I have a file contining some no of lines. I want split file into n no.of files with particular names. It doesn't matter how many line present in each file. I just want particular no.of files (say 5). here the problem is the no of lines in the original file keep on changing. So I need to calculate no of lines then just split the files into 5 parts. If possible we have to send each of them into different directories.
On linux, there is a split
command,
split –bytes=1m /path/to/large/file /path/to/output/file/prefix
Output fixed-size pieces of INPUT to PREFIXaa, PREFIXab, ...; default size is 1000 lines, and default PREFIX is 'x'. With no INPUT, or when INPUT is -, read standard input.
...
-l, --lines=NUMBER put NUMBER lines per output file
...
You would have to calculate the actual size of the splits beforehand, though.
I can think of a few ways to do it. Which you would use depends a lot on the data.
Lines are fixed length: Find the size of the file by reading it's directory entry and divide by the line length to get the number of lines. Use this to determine how many lines per file.
The files only need to have approximately the same number of lines. Again read the file size from the directory entry. Read the first N lines (N should be small but some reasonable fraction of the file) to calculate an average line length. Calculate the approximate number of lines based on the file size and predicted average line length. This assumes that the line length follows a normal distribution. If not, adjust your method to randomly sample lines (using seek() or something similar). Rewind the file after your have your average, then split it based on the predicted line length.

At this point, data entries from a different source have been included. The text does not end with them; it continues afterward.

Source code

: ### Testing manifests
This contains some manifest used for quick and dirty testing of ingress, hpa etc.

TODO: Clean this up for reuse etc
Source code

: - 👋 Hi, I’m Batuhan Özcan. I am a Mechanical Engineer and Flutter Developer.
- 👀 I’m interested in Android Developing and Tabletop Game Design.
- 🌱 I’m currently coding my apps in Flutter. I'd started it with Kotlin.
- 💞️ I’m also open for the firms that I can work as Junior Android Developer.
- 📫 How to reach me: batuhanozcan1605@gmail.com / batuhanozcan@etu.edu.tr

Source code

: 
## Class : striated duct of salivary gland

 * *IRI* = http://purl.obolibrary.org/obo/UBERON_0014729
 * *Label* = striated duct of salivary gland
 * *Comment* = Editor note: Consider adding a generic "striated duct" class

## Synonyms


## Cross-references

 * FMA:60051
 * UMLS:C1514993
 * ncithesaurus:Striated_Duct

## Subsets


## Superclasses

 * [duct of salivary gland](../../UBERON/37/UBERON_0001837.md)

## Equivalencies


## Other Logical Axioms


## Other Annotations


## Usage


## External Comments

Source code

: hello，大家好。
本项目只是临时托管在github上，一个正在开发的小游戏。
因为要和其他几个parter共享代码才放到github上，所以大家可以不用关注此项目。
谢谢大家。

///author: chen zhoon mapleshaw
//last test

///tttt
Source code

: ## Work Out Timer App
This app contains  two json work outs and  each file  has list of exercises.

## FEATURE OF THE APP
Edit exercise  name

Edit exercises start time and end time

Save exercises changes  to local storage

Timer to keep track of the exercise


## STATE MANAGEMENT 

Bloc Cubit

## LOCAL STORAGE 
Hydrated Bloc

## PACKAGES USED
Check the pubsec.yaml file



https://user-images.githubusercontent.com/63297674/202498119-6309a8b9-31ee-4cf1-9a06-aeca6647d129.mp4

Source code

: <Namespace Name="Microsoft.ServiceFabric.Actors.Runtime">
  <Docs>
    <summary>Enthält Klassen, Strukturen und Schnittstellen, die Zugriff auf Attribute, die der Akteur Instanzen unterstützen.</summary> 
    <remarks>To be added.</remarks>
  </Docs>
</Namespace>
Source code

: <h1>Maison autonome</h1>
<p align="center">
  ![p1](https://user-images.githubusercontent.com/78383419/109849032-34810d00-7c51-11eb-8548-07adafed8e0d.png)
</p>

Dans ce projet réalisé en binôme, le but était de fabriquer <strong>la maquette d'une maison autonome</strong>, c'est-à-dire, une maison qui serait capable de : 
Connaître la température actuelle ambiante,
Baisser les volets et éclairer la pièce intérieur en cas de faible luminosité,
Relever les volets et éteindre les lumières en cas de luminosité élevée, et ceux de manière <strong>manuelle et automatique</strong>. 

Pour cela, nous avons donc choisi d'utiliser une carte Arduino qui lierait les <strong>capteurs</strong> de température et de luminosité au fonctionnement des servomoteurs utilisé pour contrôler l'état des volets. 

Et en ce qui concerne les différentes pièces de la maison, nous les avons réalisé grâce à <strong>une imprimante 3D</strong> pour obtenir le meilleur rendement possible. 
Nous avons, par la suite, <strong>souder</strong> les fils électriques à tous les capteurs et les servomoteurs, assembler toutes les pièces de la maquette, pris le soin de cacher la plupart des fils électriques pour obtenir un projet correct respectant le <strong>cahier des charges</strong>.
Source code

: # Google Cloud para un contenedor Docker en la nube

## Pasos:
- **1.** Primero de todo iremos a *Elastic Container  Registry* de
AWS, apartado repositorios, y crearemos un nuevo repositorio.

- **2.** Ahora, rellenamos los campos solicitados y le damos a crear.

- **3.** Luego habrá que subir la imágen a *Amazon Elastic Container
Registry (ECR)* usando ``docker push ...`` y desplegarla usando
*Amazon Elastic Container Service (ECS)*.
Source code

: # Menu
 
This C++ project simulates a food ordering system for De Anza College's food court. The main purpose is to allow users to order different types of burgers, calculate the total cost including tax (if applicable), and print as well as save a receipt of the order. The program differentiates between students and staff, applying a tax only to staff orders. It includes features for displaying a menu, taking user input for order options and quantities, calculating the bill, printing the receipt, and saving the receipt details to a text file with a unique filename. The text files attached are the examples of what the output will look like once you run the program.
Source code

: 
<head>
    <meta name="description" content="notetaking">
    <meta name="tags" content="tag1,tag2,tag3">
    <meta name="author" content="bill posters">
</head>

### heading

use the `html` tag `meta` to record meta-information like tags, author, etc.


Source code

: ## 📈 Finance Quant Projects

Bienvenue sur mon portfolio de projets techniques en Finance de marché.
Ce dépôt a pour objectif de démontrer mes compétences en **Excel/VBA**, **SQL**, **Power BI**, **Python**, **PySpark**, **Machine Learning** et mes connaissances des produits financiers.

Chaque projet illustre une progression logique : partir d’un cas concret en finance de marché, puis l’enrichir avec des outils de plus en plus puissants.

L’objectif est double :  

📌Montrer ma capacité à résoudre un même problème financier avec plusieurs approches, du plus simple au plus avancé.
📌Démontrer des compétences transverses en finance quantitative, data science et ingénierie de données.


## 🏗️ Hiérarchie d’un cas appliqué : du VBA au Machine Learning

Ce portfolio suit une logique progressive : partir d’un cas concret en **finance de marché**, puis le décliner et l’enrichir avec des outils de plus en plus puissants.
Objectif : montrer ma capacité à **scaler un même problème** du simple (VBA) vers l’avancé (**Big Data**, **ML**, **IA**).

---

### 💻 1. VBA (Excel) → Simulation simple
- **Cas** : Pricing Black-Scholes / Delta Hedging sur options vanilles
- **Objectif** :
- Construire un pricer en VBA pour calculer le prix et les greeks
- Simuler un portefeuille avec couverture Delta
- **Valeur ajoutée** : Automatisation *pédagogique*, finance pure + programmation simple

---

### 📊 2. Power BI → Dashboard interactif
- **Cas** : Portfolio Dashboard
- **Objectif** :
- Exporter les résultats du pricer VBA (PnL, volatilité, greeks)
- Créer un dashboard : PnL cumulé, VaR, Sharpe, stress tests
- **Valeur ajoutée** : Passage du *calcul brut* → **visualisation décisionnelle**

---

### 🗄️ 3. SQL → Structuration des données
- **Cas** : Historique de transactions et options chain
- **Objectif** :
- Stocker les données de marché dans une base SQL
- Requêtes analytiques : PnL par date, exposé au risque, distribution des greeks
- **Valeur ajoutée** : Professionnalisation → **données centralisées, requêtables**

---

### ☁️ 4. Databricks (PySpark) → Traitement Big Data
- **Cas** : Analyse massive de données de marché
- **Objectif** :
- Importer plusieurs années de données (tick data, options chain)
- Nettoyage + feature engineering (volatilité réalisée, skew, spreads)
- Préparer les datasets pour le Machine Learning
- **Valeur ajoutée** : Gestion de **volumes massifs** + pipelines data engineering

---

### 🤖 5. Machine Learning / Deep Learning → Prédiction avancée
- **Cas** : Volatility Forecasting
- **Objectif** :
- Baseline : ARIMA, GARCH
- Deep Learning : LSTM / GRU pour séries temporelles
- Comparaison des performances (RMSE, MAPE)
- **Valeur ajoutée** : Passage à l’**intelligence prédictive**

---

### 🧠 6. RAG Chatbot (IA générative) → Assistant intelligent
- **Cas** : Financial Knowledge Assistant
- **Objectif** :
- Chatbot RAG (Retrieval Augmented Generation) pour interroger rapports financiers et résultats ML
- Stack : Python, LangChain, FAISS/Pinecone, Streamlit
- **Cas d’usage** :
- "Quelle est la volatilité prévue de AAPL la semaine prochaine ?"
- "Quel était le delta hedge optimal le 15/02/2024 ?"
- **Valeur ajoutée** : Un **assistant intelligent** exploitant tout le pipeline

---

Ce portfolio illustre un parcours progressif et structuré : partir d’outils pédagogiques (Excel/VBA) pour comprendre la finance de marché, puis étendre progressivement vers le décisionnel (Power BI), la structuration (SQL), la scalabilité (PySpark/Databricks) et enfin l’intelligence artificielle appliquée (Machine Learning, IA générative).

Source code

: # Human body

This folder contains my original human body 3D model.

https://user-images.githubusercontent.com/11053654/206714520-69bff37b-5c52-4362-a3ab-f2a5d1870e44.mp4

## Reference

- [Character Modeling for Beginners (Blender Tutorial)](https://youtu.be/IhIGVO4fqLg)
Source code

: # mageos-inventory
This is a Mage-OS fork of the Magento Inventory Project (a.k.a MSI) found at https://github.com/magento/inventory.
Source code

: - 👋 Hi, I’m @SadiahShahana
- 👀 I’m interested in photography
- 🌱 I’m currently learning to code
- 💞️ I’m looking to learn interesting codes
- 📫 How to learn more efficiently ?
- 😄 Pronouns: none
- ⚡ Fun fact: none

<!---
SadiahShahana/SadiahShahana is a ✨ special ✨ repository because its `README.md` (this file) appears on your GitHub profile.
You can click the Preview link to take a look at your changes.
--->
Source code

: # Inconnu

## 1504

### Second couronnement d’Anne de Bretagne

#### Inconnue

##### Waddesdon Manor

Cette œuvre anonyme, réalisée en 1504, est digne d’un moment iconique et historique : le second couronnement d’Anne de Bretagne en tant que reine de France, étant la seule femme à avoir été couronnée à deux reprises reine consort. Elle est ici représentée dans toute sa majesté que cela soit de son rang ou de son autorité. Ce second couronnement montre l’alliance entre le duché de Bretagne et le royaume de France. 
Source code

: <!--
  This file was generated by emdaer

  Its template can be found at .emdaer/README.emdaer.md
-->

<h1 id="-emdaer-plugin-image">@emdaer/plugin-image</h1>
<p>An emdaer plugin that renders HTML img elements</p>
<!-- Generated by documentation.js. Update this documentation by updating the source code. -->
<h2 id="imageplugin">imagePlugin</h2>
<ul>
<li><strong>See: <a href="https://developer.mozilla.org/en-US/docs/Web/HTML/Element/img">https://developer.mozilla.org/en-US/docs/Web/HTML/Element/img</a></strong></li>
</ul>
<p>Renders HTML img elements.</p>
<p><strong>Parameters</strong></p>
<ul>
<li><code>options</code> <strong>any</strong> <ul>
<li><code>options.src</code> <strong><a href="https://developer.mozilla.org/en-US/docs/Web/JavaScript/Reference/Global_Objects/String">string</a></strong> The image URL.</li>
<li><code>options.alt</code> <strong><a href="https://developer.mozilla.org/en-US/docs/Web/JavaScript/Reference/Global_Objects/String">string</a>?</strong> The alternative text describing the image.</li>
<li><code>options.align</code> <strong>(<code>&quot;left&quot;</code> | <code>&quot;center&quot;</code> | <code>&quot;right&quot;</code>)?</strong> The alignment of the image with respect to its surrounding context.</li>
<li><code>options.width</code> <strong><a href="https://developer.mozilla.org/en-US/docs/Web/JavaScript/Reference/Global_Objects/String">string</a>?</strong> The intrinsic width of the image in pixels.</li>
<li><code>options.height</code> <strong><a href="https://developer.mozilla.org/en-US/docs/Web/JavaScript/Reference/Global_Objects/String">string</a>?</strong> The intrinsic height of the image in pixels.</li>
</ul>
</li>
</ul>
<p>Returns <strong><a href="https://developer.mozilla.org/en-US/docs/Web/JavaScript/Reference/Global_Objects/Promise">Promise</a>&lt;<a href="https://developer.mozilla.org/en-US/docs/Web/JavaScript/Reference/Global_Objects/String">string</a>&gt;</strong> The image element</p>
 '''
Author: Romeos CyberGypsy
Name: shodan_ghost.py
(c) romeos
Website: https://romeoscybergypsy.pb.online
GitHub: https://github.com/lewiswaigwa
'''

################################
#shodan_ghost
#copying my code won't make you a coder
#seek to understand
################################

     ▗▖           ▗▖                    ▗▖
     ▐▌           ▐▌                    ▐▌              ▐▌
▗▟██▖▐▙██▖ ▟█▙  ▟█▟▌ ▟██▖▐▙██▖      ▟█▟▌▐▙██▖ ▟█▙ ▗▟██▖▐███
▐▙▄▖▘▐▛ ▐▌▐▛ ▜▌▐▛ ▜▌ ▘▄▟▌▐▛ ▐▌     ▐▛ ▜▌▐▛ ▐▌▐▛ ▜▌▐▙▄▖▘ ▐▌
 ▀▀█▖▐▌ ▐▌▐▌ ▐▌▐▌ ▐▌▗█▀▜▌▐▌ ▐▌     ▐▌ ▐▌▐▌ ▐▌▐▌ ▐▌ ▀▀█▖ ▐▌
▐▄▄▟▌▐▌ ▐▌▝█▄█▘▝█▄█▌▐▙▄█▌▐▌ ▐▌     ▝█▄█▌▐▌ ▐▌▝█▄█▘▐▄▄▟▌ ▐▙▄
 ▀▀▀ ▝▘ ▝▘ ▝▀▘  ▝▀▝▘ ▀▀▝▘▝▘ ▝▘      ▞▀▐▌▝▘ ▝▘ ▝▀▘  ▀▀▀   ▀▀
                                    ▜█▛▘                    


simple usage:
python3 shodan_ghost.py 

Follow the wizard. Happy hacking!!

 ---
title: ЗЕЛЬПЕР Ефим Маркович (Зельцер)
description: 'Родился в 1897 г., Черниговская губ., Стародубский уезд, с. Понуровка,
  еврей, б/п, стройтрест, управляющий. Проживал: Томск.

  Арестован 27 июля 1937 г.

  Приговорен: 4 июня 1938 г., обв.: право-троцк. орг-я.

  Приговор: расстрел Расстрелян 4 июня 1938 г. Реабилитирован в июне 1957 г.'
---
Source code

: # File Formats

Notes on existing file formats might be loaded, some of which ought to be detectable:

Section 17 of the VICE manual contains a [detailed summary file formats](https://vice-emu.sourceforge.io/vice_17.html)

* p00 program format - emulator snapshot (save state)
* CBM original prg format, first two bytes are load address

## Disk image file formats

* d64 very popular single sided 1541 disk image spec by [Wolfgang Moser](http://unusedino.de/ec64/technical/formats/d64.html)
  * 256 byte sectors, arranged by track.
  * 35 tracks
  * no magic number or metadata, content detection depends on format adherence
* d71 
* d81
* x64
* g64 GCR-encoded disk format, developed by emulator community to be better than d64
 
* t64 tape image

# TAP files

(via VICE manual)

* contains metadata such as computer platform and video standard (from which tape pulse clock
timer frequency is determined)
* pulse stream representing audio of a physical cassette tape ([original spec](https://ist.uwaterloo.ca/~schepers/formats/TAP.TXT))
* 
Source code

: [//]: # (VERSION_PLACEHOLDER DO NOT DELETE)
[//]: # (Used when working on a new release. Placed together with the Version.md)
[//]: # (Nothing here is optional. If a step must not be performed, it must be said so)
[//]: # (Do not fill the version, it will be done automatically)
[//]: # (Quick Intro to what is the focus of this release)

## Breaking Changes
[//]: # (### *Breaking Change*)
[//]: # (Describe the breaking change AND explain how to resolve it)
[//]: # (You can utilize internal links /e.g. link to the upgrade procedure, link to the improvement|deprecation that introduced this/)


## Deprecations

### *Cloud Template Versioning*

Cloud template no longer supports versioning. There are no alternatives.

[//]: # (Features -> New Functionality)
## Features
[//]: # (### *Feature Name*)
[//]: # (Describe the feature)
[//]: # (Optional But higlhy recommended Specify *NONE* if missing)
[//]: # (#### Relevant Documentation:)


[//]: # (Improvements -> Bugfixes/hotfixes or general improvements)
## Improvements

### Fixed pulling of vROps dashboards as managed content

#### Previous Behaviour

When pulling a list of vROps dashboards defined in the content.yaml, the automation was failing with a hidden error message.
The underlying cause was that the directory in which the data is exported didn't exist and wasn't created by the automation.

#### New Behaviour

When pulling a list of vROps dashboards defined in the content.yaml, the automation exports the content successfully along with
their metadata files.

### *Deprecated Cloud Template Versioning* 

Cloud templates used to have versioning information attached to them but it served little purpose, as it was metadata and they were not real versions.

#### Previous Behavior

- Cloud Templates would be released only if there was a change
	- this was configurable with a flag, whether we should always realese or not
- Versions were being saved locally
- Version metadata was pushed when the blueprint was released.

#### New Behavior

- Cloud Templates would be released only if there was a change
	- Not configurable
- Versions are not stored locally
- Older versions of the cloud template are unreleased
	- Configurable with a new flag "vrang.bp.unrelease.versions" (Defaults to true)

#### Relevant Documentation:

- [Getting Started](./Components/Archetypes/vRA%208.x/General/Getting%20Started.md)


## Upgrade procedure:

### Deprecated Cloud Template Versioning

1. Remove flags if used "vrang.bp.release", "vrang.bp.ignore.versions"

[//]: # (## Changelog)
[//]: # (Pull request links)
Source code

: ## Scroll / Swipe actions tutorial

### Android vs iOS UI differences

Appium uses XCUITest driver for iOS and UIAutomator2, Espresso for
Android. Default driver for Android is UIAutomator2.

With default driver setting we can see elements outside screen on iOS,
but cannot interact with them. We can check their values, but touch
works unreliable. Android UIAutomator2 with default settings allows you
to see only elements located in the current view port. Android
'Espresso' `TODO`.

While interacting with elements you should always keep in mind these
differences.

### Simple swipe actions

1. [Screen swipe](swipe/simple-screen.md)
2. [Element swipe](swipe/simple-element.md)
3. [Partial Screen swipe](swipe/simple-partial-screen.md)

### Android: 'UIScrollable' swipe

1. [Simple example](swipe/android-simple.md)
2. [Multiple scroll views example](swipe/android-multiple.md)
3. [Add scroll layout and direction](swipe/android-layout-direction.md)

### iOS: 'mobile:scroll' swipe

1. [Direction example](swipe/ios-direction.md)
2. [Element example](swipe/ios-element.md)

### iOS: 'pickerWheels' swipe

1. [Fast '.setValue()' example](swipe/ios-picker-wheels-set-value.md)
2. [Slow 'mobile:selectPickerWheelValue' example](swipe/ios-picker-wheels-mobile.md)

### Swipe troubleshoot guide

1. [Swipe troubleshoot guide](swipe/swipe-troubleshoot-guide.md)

Read the file twice. The first time count the number of lines. The second time splitting the file into the requisite pieces.
EDIT: Using a shell script (according to your comments), the randomized version of #2 would be hard unless you wrote a small program to do that for you. You should be able to use ls -l
to get the file size, wc -l
to count the exact number of lines, and head -nNNN | wc -c
to calculate the average line length.